■ Entries provided ■

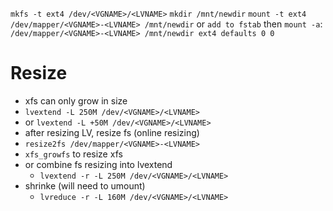 `mkfs -t ext4 /dev/<VGNAME>/<LVNAME>`
`mkdir /mnt/newdir`
`mount -t ext4 /dev/mapper/<VGNAME>-<LVNAME> /mnt/newdir`
or `add to fstab` then `mount -a`:
`/dev/mapper/<VGNAME>-<LVNAME> /mnt/newdir ext4 defaults 0 0`


# Resize
- xfs can only grow in size
- `lvextend -L 250M /dev/<VGNAME>/<LVNAME>`
- or `lvextend -L +50M /dev/<VGNAME>/<LVNAME>`
- after resizing LV, resize fs (online resizing)
- `resize2fs /dev/mapper/<VGNAME>-<LVNAME>`
- `xfs_growfs` to resize xfs
- or combine fs resizing into lvextend
  - `lvextend -r -L 250M /dev/<VGNAME>/<LVNAME>`
- shrinke (will need to umount)
  - `lvreduce -r -L 160M /dev/<VGNAME>/<LVNAME>`
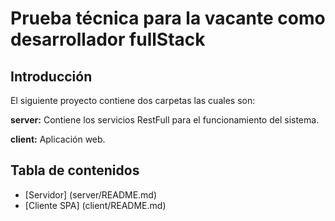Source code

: # Prueba técnica para la vacante como desarrollador fullStack

## Introducción

El siguiente proyecto contiene dos carpetas las cuales son:

**server:** Contiene los servicios RestFull para el funcionamiento del sistema.

**client:** Aplicación web.

## Tabla de contenidos

- [Servidor] (server/README.md)
- [Cliente SPA] (client/README.md)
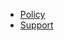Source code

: 
- [Policy](https://neptaapp.github.io/Nepta/policy)
- [Support](https://neptaapp.github.io/Nepta/support)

■ Problem details ■
A verbatim copy of the listing above, starting from the line with "- [Policy](https://neptaapp.github.io/Nepta/policy)" and running to its last line, is the only output needed.

■ Finished task ■
- [Policy](https://neptaapp.github.io/Nepta/policy)
- [Support](https://neptaapp.github.io/Nepta/support)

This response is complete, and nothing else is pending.